## Task:
From the entries below, retype only the lines from the one with "和 Preact 开发的**评论插件**，可用于博客评论系统搭建。" through the one with "前端框架**，可用于了解学习 React 源码。", exactly as written.
[Opening Data extract section]
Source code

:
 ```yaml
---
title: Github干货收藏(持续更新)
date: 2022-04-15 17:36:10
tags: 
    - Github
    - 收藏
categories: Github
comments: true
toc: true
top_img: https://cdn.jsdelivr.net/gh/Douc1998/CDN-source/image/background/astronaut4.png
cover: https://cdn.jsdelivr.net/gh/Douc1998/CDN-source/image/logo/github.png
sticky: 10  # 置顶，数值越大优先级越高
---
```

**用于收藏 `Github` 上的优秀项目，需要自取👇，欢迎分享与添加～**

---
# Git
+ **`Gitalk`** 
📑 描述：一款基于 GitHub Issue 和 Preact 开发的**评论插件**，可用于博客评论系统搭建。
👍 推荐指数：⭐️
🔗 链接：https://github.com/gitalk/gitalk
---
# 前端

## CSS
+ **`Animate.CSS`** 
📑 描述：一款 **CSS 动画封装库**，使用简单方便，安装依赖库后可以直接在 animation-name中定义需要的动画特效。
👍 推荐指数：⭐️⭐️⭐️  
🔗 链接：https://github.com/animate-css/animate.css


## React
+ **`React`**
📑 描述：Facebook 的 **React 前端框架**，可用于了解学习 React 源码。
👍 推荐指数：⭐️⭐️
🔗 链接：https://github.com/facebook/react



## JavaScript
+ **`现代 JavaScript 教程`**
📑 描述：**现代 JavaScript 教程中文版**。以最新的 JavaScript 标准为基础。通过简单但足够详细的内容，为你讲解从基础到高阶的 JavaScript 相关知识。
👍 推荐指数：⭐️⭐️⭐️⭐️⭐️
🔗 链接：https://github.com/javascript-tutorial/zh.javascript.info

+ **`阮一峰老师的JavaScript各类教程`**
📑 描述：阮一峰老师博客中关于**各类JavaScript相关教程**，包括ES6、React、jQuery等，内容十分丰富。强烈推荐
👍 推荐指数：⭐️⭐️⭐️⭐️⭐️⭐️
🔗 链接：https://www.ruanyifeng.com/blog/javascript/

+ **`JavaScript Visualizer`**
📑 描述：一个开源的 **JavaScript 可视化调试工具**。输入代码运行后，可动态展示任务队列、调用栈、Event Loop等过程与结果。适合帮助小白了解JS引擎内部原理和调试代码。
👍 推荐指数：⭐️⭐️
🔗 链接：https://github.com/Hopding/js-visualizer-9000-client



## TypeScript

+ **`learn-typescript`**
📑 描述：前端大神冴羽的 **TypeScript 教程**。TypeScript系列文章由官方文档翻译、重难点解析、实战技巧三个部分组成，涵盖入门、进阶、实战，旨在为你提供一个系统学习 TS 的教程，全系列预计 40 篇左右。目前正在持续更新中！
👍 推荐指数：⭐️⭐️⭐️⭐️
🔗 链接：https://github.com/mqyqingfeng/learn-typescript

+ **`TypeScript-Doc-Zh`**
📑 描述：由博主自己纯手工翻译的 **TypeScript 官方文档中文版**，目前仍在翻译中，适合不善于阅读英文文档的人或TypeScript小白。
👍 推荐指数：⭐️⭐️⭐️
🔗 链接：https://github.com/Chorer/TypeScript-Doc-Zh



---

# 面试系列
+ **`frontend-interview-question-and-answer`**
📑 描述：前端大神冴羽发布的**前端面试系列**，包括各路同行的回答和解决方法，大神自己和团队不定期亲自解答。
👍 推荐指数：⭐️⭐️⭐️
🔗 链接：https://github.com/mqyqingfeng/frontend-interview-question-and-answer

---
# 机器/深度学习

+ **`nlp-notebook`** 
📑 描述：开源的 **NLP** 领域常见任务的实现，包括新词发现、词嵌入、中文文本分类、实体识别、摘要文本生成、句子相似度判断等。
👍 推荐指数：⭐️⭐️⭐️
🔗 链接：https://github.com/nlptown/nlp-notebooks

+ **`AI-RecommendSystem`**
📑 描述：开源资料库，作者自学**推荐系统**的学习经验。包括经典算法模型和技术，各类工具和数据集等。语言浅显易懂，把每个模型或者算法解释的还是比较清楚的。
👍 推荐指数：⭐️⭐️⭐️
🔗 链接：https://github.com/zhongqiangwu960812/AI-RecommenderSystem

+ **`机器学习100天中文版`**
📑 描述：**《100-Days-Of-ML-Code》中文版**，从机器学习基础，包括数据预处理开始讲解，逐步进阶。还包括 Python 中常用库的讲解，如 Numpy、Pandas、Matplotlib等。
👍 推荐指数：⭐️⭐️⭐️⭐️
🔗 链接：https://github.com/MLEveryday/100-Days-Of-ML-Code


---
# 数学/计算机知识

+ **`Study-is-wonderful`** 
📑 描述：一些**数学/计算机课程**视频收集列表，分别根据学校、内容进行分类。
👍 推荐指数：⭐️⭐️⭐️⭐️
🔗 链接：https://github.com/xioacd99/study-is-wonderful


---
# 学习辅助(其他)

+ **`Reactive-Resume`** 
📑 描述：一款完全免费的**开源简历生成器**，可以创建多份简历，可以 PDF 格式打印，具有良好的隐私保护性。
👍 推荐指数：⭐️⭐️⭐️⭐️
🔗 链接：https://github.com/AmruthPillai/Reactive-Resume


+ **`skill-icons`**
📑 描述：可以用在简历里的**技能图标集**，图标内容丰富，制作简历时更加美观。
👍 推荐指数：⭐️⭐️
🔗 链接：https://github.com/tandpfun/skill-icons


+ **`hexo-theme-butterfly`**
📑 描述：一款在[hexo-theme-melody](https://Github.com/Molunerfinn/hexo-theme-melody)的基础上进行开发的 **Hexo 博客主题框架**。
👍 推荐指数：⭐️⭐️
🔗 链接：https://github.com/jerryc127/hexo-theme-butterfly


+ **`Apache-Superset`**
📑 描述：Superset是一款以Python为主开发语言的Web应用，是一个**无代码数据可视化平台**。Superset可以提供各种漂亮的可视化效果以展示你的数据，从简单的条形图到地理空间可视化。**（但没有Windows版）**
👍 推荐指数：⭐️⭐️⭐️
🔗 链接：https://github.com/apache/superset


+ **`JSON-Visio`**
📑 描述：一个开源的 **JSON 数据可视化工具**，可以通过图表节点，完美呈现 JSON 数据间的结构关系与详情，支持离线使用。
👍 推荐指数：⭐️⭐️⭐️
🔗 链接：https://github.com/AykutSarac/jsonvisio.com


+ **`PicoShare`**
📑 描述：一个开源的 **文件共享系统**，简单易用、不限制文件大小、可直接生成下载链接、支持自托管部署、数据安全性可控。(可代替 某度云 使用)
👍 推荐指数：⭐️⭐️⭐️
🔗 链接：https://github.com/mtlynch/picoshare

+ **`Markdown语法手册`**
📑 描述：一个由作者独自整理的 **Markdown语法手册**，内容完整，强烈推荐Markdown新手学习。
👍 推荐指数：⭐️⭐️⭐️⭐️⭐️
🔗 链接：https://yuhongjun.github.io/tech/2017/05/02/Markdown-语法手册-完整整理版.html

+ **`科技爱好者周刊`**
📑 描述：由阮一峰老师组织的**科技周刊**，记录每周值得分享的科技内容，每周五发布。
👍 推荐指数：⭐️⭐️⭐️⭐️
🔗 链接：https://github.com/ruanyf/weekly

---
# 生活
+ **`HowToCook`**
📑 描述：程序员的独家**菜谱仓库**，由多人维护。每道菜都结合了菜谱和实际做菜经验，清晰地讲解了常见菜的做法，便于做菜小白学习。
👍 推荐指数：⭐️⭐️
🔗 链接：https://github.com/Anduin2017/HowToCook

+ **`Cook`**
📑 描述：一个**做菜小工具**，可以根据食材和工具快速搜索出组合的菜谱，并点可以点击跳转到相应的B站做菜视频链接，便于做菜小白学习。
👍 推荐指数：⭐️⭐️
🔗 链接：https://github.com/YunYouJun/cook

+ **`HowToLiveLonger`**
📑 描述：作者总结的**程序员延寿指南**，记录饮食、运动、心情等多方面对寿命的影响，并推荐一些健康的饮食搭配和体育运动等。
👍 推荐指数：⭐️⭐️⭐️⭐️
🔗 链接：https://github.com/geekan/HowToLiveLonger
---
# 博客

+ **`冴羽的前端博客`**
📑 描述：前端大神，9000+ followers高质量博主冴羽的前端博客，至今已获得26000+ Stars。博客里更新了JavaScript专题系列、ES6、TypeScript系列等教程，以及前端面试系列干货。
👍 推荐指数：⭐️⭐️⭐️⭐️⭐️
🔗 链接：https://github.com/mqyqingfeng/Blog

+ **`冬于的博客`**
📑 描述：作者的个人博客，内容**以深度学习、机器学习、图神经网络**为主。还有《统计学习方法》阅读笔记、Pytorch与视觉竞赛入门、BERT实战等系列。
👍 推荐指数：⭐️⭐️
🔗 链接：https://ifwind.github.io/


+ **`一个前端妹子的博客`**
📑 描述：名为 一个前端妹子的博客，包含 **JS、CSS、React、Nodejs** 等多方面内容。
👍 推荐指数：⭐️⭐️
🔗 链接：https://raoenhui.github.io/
[Closing Data extract section]
## Task solution:
📑 描述：一款基于 GitHub Issue 和 Preact 开发的**评论插件**，可用于博客评论系统搭建。
👍 推荐指数：⭐️
🔗 链接：https://github.com/gitalk/gitalk
---
# 前端

## CSS
+ **`Animate.CSS`** 
📑 描述：一款 **CSS 动画封装库**，使用简单方便，安装依赖库后可以直接在 animation-name中定义需要的动画特效。
👍 推荐指数：⭐️⭐️⭐️  
🔗 链接：https://github.com/animate-css/animate.css


## React
+ **`React`**
📑 描述：Facebook 的 **React 前端框架**，可用于了解学习 React 源码。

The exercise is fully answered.